SALISBURY District Hospital looks set to end the financial year £2million in the red — the first end-of-year deficit in a generation.

And finance director Malcolm Cassells warned the trust was planning for a deficit of £6million next year, the first time hospital bosses have ever planned for an end-of-year overspend.

Mr Cassells told board members the trust's financial situation could be worse still by April 2016.

He said ending next year £6illion in the red depended on making "really good savings of £8million pounds".

"We haven't made £8million savings for a very long time and as you know we struggle on making savings," Mr Cassells told a meeting of the Salisbury NHS Foundation Trust board on Monday.

"It is probably our biggest financial risk going forward.

"For us as a board, this is a really really serious matter.

"We need to think very, very carefully whether we can deliver that sum."

Non-executive director Andrew Freemantle said: "We are going to need to do something sooner rather than later, either to manage, reduce or, ideally, eliminate the deficit. Now where have I heard that before?"

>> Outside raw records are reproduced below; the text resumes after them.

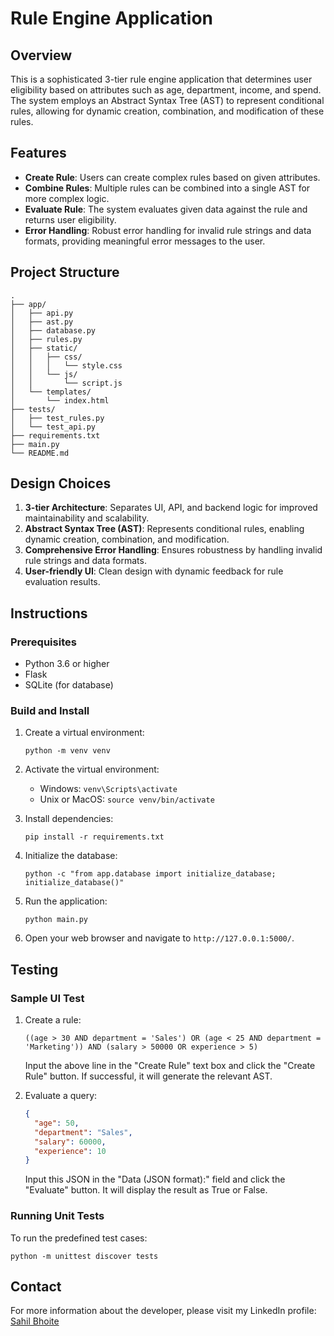 # Rule Engine Application

## Overview

This is a sophisticated 3-tier rule engine application that determines user eligibility based on attributes such as age, department, income, and spend. The system employs an Abstract Syntax Tree (AST) to represent conditional rules, allowing for dynamic creation, combination, and modification of these rules.

## Features

- **Create Rule**: Users can create complex rules based on given attributes.
- **Combine Rules**: Multiple rules can be combined into a single AST for more complex logic.
- **Evaluate Rule**: The system evaluates given data against the rule and returns user eligibility.
- **Error Handling**: Robust error handling for invalid rule strings and data formats, providing meaningful error messages to the user.

## Project Structure

```
.
├── app/
│   ├── api.py
│   ├── ast.py
│   ├── database.py
│   ├── rules.py
│   ├── static/
│   │   ├── css/
│   │   │   └── style.css
│   │   └── js/
│   │       └── script.js
│   └── templates/
│       └── index.html
├── tests/
│   ├── test_rules.py
│   └── test_api.py
├── requirements.txt
├── main.py
└── README.md
```

## Design Choices

1. **3-tier Architecture**: Separates UI, API, and backend logic for improved maintainability and scalability.
2. **Abstract Syntax Tree (AST)**: Represents conditional rules, enabling dynamic creation, combination, and modification.
3. **Comprehensive Error Handling**: Ensures robustness by handling invalid rule strings and data formats.
4. **User-friendly UI**: Clean design with dynamic feedback for rule evaluation results.

## Instructions

### Prerequisites

- Python 3.6 or higher
- Flask
- SQLite (for database)

### Build and Install

1. Create a virtual environment:
   ```
   python -m venv venv
   ```

2. Activate the virtual environment:
   - Windows: `venv\Scripts\activate`
   - Unix or MacOS: `source venv/bin/activate`

3. Install dependencies:
   ```
   pip install -r requirements.txt
   ```

4. Initialize the database:
   ```
   python -c "from app.database import initialize_database; initialize_database()"
   ```

5. Run the application:
   ```
   python main.py
   ```

6. Open your web browser and navigate to `http://127.0.0.1:5000/`.

## Testing

### Sample UI Test

1. Create a rule:
   ```
   ((age > 30 AND department = 'Sales') OR (age < 25 AND department = 'Marketing')) AND (salary > 50000 OR experience > 5)
   ```
   Input the above line in the "Create Rule" text box and click the "Create Rule" button. If successful, it will generate the relevant AST.

2. Evaluate a query:
   ```json
   {
     "age": 50,
     "department": "Sales",
     "salary": 60000,
     "experience": 10
   }
   ```
   Input this JSON in the "Data (JSON format):" field and click the "Evaluate" button. It will display the result as True or False.

### Running Unit Tests

To run the predefined test cases:

```
python -m unittest discover tests
```

## Contact

For more information about the developer, please visit my LinkedIn profile:
[Sahil Bhoite](https://www.linkedin.com/in/sahil-bhoite/)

A major reason for this deficit is that NHS bosses have been cutting how much they pay hospitals for treating patients, under what is known as the tariff system.

And while funding is being cut, the hospital's costs are rising.

The increased cost of specialist nursing staff, a heavier reliance on expensive locum doctors and agency staff, the rising price of drugs, and "colossal" pressures on the trust's IT systems are all adding to the burden.

Mr Cassells said it was "probably the most difficult budget-setting process for many years".

"Overall the cut in tariff is 3.5 per cent, so that's a combination of a cash reduction and no money for inflation in real terms," he said.